Segment Open

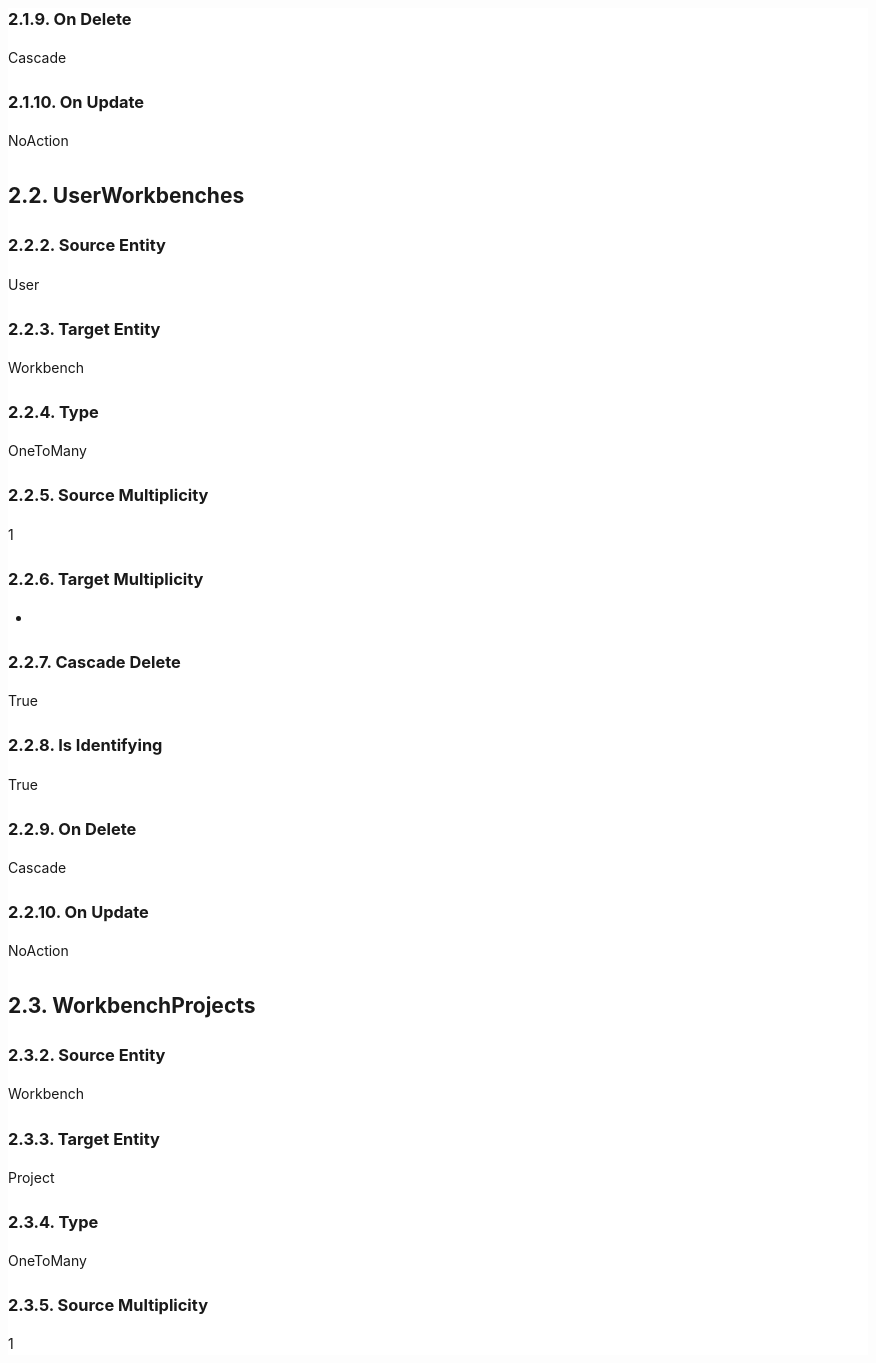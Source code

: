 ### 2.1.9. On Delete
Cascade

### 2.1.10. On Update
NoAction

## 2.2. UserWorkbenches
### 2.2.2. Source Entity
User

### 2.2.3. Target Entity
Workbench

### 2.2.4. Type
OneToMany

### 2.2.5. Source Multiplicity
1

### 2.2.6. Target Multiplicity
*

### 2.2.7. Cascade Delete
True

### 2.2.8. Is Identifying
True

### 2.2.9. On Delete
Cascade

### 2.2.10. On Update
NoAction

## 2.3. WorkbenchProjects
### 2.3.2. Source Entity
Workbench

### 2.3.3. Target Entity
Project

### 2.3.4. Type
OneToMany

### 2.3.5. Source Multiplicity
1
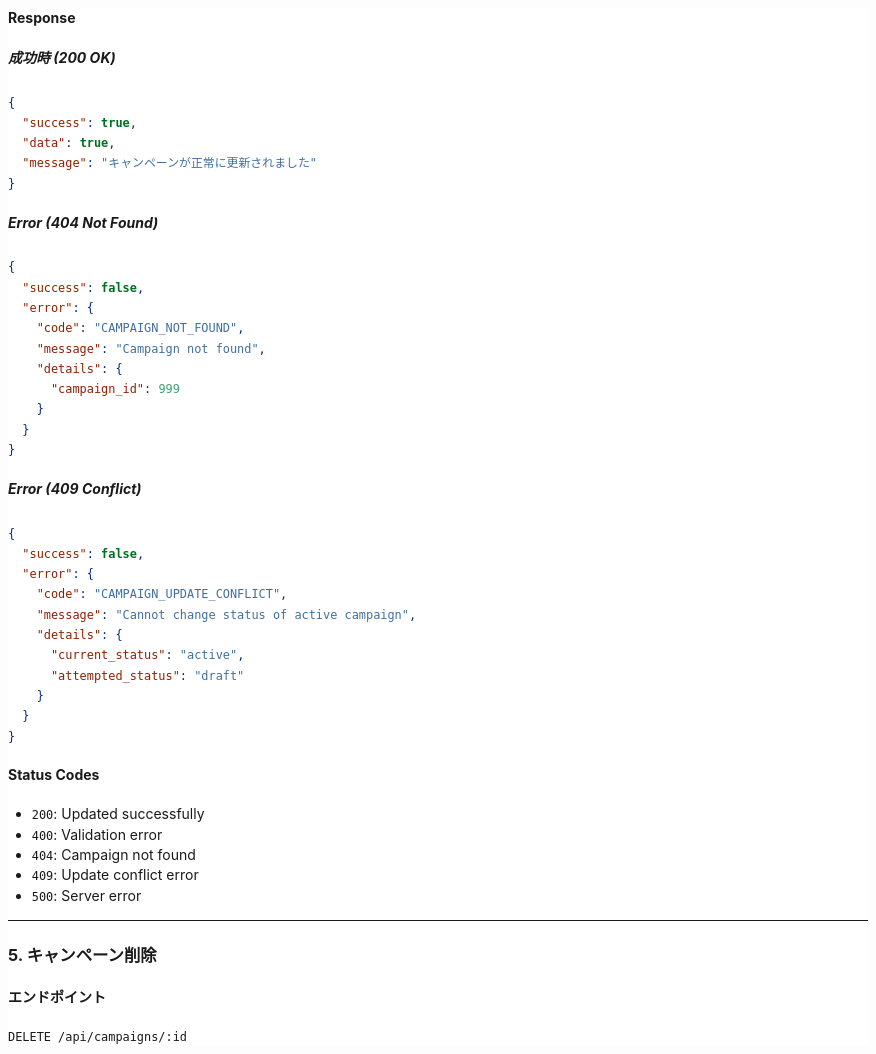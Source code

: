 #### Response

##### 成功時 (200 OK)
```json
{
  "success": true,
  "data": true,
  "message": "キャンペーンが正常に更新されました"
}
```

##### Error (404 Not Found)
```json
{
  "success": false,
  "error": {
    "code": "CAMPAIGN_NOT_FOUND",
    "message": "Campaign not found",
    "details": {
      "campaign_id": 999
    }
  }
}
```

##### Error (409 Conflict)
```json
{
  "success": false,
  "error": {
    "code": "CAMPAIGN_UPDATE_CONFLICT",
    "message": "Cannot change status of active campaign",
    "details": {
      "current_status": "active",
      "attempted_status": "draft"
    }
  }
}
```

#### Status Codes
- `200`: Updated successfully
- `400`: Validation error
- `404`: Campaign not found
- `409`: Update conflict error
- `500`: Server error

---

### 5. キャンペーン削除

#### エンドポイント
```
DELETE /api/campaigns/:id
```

Segment Closed

- Your objective
Write out the records above exactly as they stand, leaving out every picture.

- Exercise output
Source code

: ### 2.1.9. On Delete
Cascade

### 2.1.10. On Update
NoAction

## 2.2. UserWorkbenches
### 2.2.2. Source Entity
User

### 2.2.3. Target Entity
Workbench

### 2.2.4. Type
OneToMany

### 2.2.5. Source Multiplicity
1

### 2.2.6. Target Multiplicity
*

### 2.2.7. Cascade Delete
True

### 2.2.8. Is Identifying
True

### 2.2.9. On Delete
Cascade

### 2.2.10. On Update
NoAction

## 2.3. WorkbenchProjects
### 2.3.2. Source Entity
Workbench

### 2.3.3. Target Entity
Project

### 2.3.4. Type
OneToMany

### 2.3.5. Source Multiplicity
1
Source code

: #### Response

##### 成功時 (200 OK)
```json
{
  "success": true,
  "data": true,
  "message": "キャンペーンが正常に更新されました"
}
```

##### Error (404 Not Found)
```json
{
  "success": false,
  "error": {
    "code": "CAMPAIGN_NOT_FOUND",
    "message": "Campaign not found",
    "details": {
      "campaign_id": 999
    }
  }
}
```

##### Error (409 Conflict)
```json
{
  "success": false,
  "error": {
    "code": "CAMPAIGN_UPDATE_CONFLICT",
    "message": "Cannot change status of active campaign",
    "details": {
      "current_status": "active",
      "attempted_status": "draft"
    }
  }
}
```

#### Status Codes
- `200`: Updated successfully
- `400`: Validation error
- `404`: Campaign not found
- `409`: Update conflict error
- `500`: Server error

---

### 5. キャンペーン削除

#### エンドポイント
```
DELETE /api/campaigns/:id
```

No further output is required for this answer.